ユーリスの話を聞きながら、結花は周囲に視線を走らせる。
布屋、細工物屋、甘味処――
目移りしてしまうほど賑やかだ。
その様子に気づいたのか、ユーリスの目がやわらかく細められる。
「気になる店があるなら、帰りに寄るか?」
「え? 本当ですか?」
思わず声が弾む。
てっきり団子を食べたら、そのまま戻るのだと思っていた。
「……ゆっくり見ればいい」
その言葉に、胸がふわりと軽くなる。
……優しい。
結花はこっそりそう思いながら、気になる店をいくつか心の中に印をつけた。
そうこうしているうちに、目的の甘味屋が見えてくる。
香ばしい匂いが、風に乗って漂っていた。
「あそこだ」
ユーリスが顎で示す。
看板の下には、すでに数人の客が並んでいた。
結花は思わず足を速める。
店に入ると、明るい声が飛んできた。
「あら、ユーリス様! 久しぶりだねえ。
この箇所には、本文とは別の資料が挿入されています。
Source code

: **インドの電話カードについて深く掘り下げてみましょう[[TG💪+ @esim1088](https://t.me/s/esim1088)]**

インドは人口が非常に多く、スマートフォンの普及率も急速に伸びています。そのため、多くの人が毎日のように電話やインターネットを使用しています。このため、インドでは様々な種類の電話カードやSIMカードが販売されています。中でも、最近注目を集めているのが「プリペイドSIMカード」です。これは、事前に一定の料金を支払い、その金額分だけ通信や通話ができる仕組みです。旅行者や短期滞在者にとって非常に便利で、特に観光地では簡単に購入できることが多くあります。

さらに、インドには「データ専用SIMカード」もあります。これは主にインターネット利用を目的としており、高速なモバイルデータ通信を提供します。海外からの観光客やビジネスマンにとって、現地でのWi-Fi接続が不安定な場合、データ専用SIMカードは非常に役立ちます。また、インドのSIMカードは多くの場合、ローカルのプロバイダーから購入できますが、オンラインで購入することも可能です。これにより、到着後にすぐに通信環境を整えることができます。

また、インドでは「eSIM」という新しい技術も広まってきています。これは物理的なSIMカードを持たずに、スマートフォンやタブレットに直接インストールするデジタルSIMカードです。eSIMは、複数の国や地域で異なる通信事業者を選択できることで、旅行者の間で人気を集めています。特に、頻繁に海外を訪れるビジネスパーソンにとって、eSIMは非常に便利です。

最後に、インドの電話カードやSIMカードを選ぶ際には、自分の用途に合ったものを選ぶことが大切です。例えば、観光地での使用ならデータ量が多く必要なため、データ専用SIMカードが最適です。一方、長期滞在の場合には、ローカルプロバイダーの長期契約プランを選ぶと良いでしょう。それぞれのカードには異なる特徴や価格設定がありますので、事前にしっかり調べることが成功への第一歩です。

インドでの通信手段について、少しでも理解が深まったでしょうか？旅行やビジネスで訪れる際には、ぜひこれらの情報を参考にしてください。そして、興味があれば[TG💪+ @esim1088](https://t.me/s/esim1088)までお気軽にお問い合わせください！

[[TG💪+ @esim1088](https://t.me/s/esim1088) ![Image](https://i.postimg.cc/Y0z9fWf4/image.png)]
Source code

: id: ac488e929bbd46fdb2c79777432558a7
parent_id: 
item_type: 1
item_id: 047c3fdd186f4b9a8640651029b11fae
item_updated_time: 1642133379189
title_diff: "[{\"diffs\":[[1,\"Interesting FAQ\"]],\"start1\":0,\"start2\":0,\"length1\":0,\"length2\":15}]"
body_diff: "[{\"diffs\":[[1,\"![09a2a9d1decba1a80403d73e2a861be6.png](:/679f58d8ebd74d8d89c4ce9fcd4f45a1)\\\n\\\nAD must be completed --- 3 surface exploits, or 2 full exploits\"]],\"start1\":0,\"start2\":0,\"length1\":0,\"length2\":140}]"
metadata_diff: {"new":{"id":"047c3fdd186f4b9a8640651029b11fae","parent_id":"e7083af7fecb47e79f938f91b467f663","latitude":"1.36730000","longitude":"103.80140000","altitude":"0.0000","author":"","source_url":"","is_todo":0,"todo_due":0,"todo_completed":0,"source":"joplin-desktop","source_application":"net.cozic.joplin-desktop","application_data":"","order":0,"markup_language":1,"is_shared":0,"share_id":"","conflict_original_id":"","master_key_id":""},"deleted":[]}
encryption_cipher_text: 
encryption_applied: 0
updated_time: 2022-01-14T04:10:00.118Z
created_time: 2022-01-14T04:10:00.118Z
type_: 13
元気にしてたかい?」
出迎えたのは、ふくよかな中年の女性だった。
人懐っこい笑顔だ。
……なんだか、ずいぶん親しげだ。
「変わりない。マーサも元気そうだな」
落ち着いた声で返す。
「見ての通りさ。今日はどうする? いつものにしとくかい?」
やっぱり常連だ。
「いや、今日は二人分頼む」
その言葉に、マーサの視線が結花へ向く。
一瞬、目を丸くして固まった。
けれどすぐに、にこりと笑う。
「はいよ。ちょっと待ってな」
そう言って店の奥へ引っ込んでいった。
勧められて席に腰を下ろしながら、結花は小声で尋ねる。
「……あの方、私を見て驚いてましたよね?」
「さあ。俺もよく分からない」
ユーリスは首を傾ける。
少し引っかかりを覚えつつも、深くは考えないことにした。
やがてマーサが盆を持って戻ってくる。
「はい、お待たせ。みたらしに餡子、ずんだだよ」
皿の上で、団子からほのかに湯気が立っている。
「わあ……おいしそう」
思わず声が漏れる。
出来立ての団子を食べるのは、初めてかもしれない。
隣で、ユーリスの赤い瞳が、ほんのわずかに輝いた。
「ここの団子はうまい。食べてみてくれ」
そう言われて、結花は素直に頷いた。
「はい。じゃあ、いただきます」
みたらし団子を一本手に取る。
まだほんのり温かい。
そっと口に運んだ瞬間――
「……!」
思わず息をのむ。
とろりとした甘辛いタレが、柔らかな団子に絡む。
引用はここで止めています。